Why can’t I vote for a certain candidate who is standing for a different ward?

You can only vote for the elections relevant to the area in which you live. You cannot vote for a candidate for the same city, district or region who is standing in another ward or constituency because you are not an elector of that ward or constituency.

What is the difference between Maaori and general wards?

Hamilton City Council has established a Maaori ward for the 2022 election. Maaori ward councillors are elected by those enrolled to vote on the respective Maaori electoral roll; similarly members of general wards are elected by those enrolled to vote on the respective general electoral roll.

I spoiled my voting documents / I have made a mistake on my documents. What can I do?

If you can amend it so that your voting intention is clear, then do so and initial the changes. If necessary, we can issue you with a special voting document, but this will require you to complete a declaration.

What is a candidate profile statement?

You may provide a candidate profile statement when you lodge your nomination.
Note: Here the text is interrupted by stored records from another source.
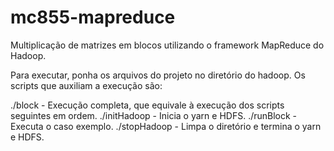 mc855-mapreduce
===============

Multiplicação de matrizes em blocos utilizando o framework MapReduce do Hadoop.

Para executar, ponha os arquivos do projeto no diretório do hadoop.
Os scripts que auxiliam a execução são:

./block - Execução completa, que equivale à execução dos scripts seguintes em ordem.
./initHadoop - Inicia o yarn e HDFS.
./runBlock - Executa o caso exemplo.
./stopHadoop - Limpa o diretório e termina o yarn e HDFS.
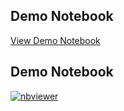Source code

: ## Demo Notebook
[View Demo Notebook](./headCT_de_identifciation_demo.ipynb)

## Demo Notebook
[![nbviewer](https://img.shields.io/badge/view%20on-nbviewer-orange)]([https://nbviewer.org/github/USERNAME/REPO/blob/main/demo.ipynb](https://hub.2i2c.mybinder.org/user/uk7777-headct-deface-vz67ezgc/notebooks/head-CT_de_identifciation_demo.ipynb))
This is a statement of up to 150 words containing information about yourself and your policies and intentions if elected to office. The profile statement will be included in the voting packs that all electors receive.

If your candidate statement is submitted in Māori and English, the information contained in each language must be substantially consistent with the information contained in the other language. Each language has to be within a 150-word limit.

Your profile statement must be true and accurate. The Electoral Officer is not required to verify or investigate any information included in your statement.

Your profile can include a recent passport size colour photograph.

In addition, your candidate profile statement must state whether or not your principal place of residence is in the area you are seeking election, e.g., ‘My principal place of residence is in the Lambton Ward’, or ‘My principal place of residence is not in the Lambton Ward’. This is not part of the 150-word limit.

See section 61 of the Local Electoral Act 2001 for more information.

Are there any rules about using social media?

Yes. Councils have policies or guidelines for web and social media use related to campaigning. They will not permit council social media pages to be used by anyone (candidates or members of the public) for electioneering or campaigning in the three months before election day. Councils monitor their websites and take down any campaign related posts.

Why are there only two Maaori ward seats?

Legally, the number of Maaori ward seats on Council must represent the Maaori Electoral Population (MEP) of Hamilton as a proportion of the total population.

Currently the MEP is 15.1% of the total population, which means if there are 14 councillors in total, two (or 14.3%) of them must be Maaori seats. This is the number of seats that gets us the closest to 15% of all councillor seats.